On ne compte plus les brasseries qui font appel à la population locale pour se développer. Comme pour les investissements directs dans la bière, ce genre d’opération s’adresse prioritairement aux amateurs de mousse houblonnée. Le financement participatif est moins une affaire de rendement que de marketing et d’esprit communautaire.

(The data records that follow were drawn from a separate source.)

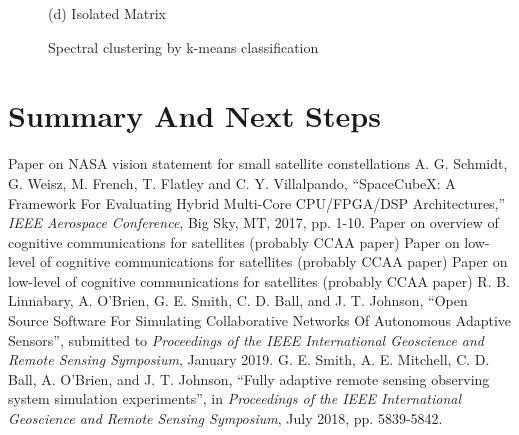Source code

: \documentclass[conference]{IEEEtran}
\begin{document}
\begin{figure}[t!]
\begin{minipage}[b]{0.32\linewidth}
\begin{center}
      {\footnotesize(d) Isolated Matrix}
    \end{center}
  \end{minipage}
  \caption{Spectral clustering by k-means classification}
  \label{fig:clusters}
\end{figure}


\section{Summary And Next Steps}
\label{sec:summary}


\begin{thebibliography}{9}
{\small
{} Paper on NASA vision statement for small satellite constellations
 A. G. Schmidt, G. Weisz, M. French, T. Flatley and
C. Y. Villalpando, ``SpaceCubeX: A Framework For Evaluating Hybrid Multi-Core
CPU/FPGA/DSP Architectures,'' \textit{IEEE Aerospace Conference}, Big Sky,
MT, 2017, pp. 1-10.
 Paper on overview of cognitive communications for satellites
  (probably CCAA paper)
 Paper on low-level of cognitive communications for satellites
  (probably CCAA paper)
 Paper on low-level of cognitive communications for satellites
  (probably CCAA paper)
 R. B. Linnabary, A. O'Brien, G. E. Smith, C. D. Ball, and
  J. T. Johnson, ``Open Source Software For Simulating Collaborative Networks Of
  Autonomous Adaptive Sensors'', submitted to {\it Proceedings of the IEEE
    International Geoscience and Remote Sensing Symposium}, January 2019.
 G. E. Smith, A. E. Mitchell, C. D. Ball, A. O'Brien, and
  J. T. Johnson, ``Fully adaptive remote sensing observing system simulation
  experiments'', in {\it Proceedings of the IEEE International Geoscience and
    Remote Sensing Symposium}, July 2018, pp. 5839-5842.
}
\end{thebibliography}
\end{document}

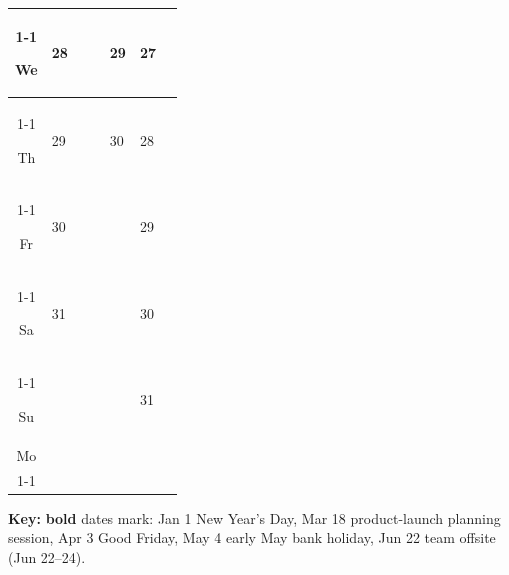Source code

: \documentclass[a4paper]{article}
\newcommand{\datestrut}{\rule{0pt}{12pt}}
\begin{document}
\begin{center}
\begin{tabular}{|c||p{2.5cm}|p{2.5cm}|p{2.5cm}|p{2.5cm}|p{2.5cm}|p{2.5cm}|}
\cline{1-1}\cline{2-2}\cline{4-4}\cline{5-5}\cline{6-6}\cline{7-7}
\datestrut We & 28 &  &  & 29 & 27 &  \\
\cline{1-1}\cline{2-2}\cline{5-5}\cline{6-6}
\datestrut Th & 29 &  &  & 30 & 28 &  \\
\cline{1-1}\cline{2-2}\cline{5-5}\cline{6-6}
\datestrut Fr & 30 &  &  &  & 29 &  \\
\cline{1-1}\cline{2-2}\cline{6-6}
\datestrut Sa & 31 &  &  &  & 30 &  \\
\cline{1-1}\cline{2-2}\cline{6-6}
\datestrut Su &  &  &  &  & 31 &  \\
\hline\hline
\datestrut Mo &  &  &  &  &  &  \\
\cline{1-1}
\hline
\end{tabular}
\end{center}

\vspace{1em}
\noindent\textbf{Key:} \textbf{bold} dates mark: Jan 1 New Year's Day,
Mar 18 product-launch planning session, Apr 3 Good Friday, May 4 early May
bank holiday, Jun 22 team offsite (Jun 22--24).

\clearpage
\end{document}
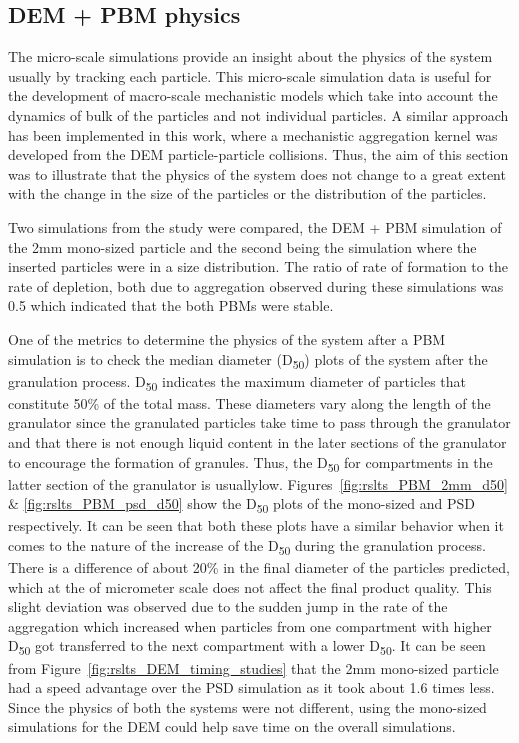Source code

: \documentclass[preprint,11pt,authoryear]{elsarticle}
\begin{document}
\subsection{DEM + PBM physics}
The micro-scale simulations provide an insight about the physics of the system usually by tracking 
each particle. This micro-scale simulation data is useful for the development of macro-scale 
mechanistic models which take into account the dynamics of bulk of the particles and not individual 
particles. A similar approach has been implemented in this work, where a mechanistic aggregation 
kernel was developed from the DEM particle-particle collisions. Thus, the aim of this section was to 
illustrate that the physics of the system does not change to a great extent with the change in the size 
of the particles or the distribution of the particles.

Two simulations from the study were compared, the DEM + PBM simulation of the 2mm 
mono-sized particle and the second being the simulation where the inserted particles were in a size 
distribution. The ratio of rate of formation to the rate of depletion, both due to aggregation 
observed during these simulations was 0.5 which indicated that the both PBMs were stable.

One of the metrics to determine the physics of the system after a PBM simulation is to check the 
median diameter (D\textsubscript{50}) plots of the system after the granulation process. 
D\textsubscript{50} indicates the maximum diameter of particles that constitute 50\% of the total mass. 
These diameters vary along the length of the granulator since the granulated particles take time to 
pass through the granulator and that there is not enough liquid content in the later sections of 
the granulator to encourage the formation of granules. Thus, the D\textsubscript{50} for compartments 
in the latter section of the granulator is usuallylow. Figures~\ref{fig:rslts_PBM_2mm_d50} \& 
\ref{fig:rslts_PBM_psd_d50} show the D\textsubscript{50} plots of the mono-sized and PSD respectively. 
It can be seen that both these plots have a similar behavior when it comes to the nature of the 
increase of the D\textsubscript{50} during the granulation process. There is a difference of about 
20\% in the final diameter of the particles predicted, which at the of micrometer scale does not affect 
the final product quality. This slight deviation was observed due to the sudden jump in the 
rate of the aggregation which increased when particles from one compartment with higher 
D\textsubscript{50} got transferred to the next compartment with a lower D\textsubscript{50}. 
It can be seen from Figure~\ref{fig:rslts_DEM_timing_studies} that the 2mm mono-sized particle had a speed
advantage over the PSD simulation as it took about 1.6 times less. Since the physics of both the 
systems were not different, using the mono-sized simulations for the DEM could help save time on 
the overall simulations. 
\end{document}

Abritée dans le fort de Spijkerboor, la BierBank fermera ses portes au 1er janvier 2018.
Abritée dans le fort de Spijkerboor, la BierBank fermera ses portes au 1er janvier 2018.© PG

3. Acheter des actions

La meilleure façon de rentabiliser un investissement dans la bière est encore et toujours la Bourse. En février 2000, a été lancé le seul indice bière du monde, à savoir le Dow Jones US Brewers Index. L’indice, qui a démarré à 200 points, affiche aujourd’hui 939 points, soit 4,6 fois plus. Les actions américaines – dont Anheuser Busch AB InBev – assurent aux investisseurs une hausse de cours annuelle de 9,5 %, hors dividendes.

A la Bourse de Bruxelles, AB InBev n’est pas le seul brasseur à faire un parcours sans faute. Son cours a quasi quintuplé depuis le début du millénaire. Les petits brasseurs cotés en Bourse, comme Duvel Moortgat – avant son retrait – et Co.Br.Ha, affichent eux aussi d’excellents résultats. La brasserie Primus et Tongerlo, de Haacht, rapporte à ses actionnaires près de 19 % par an depuis 2000, dont 12 % grâce à l’augmentation du cours. Tant Co.Br.Ha. qu’AB InBev ont majoré – ou à tout le moins maintenu – les dividendes distribués annuellement au cours des 10 dernières années.